Где-то на разводьях надсадисто кричали кайры — наверное, родители разыскивали отбившихся птенцов, с визгливыми криками пролетали стайки моевок. Но и тех и других у острова становилось все меньше. Кайры со своим потомством откочевали в море, лишь отдельные птицы кормились на прибрежных разводьях, но летели отсюда не как обычно в сторону мыса Эммелины, к базару, а к югу, где полыньями пробирались к открытой воде их птенцы. Кайрята хотя и покинули базар, но были совсем еще беспомощны: им не меньше месяца предстояло жить под опекой родителей, получать от них корм.

Моевки, так и оставшись бездетными, тоже покинули базар. Большая часть их улетела и, возможно, уже достигла северной части Тихого океана, в просторах которого они проводят зиму.
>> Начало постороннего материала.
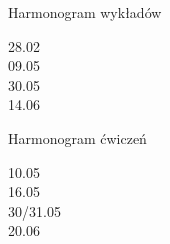 \documentclass{beamer}
\begin{document}
\begin{frame}{Harmonogram wykładów}
\begin{description}
\item[28.02] %
\item[09.05]
\item[30.05]
\item[14.06]
\end{description}
\end{frame}
\begin{frame}{Harmonogram ćwiczeń}
\begin{description}
\item[10.05] %
\item[16.05]
\item[30/31.05]
\item[20.06]
\end{description}
\end{frame}
\end{document}
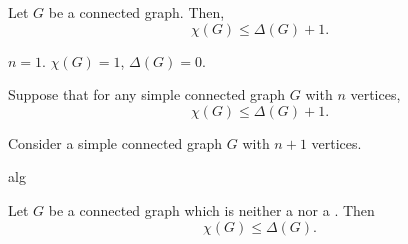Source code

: \begin{frame}{}
  \begin{theorem}
    Let $G$ be a  connected graph. Then,
    \[
      \chi(G) \le \Delta(G) + 1.
    \]
  \end{theorem}

  \pause
  \begin{center}

    \pause
    \vspace{0.20cm}
    \begin{description}
      \setlength{\itemsep}{5pt}
      \item[Basis Step:] $n = 1$. $\chi(G) = 1$, $\Delta(G) = 0$.
      \item[Induction Hypothesis:] Suppose that for any simple connected graph $G$
        with $n$ vertices,
        \[
          \chi(G) \le \Delta(G) + 1.
        \]
      \item[Induction Step:] Consider a simple connected graph $G$ with $n+1$ vertices.
    \end{description}
  \end{center}
\end{frame}

\begin{frame}{}
  alg
\end{frame}

\begin{frame}{}
  \begin{theorem}
    Let $G$ be a  connected graph which is neither a 
    nor a . Then
    \[
      \chi(G) \le \Delta(G).
    \]
  \end{theorem}

  \pause
\end{frame}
Часть оставшихся птиц, по-видимому не появляясь на базаре, просто кочевала под берегами острова. Со стороны ручья временами слышалось попискивание плавунчиков, да изредка доносился крик белой чайки. Вместе с пуночками, пожалуй, это были и все птицы, которые встречались нам в конце августа.

А однажды я не услышал обычного звона льда и его шепота. Полыньи покрыла сплошная упругая корка: море замерзало.

Зима

Зима надвигалась медленно, но неотвратимо. Морозы усилились. Без конца сыпал мелкий сухой снег. Оперируя научной терминологией, Герман называл его «снежными зернами в виде палочек».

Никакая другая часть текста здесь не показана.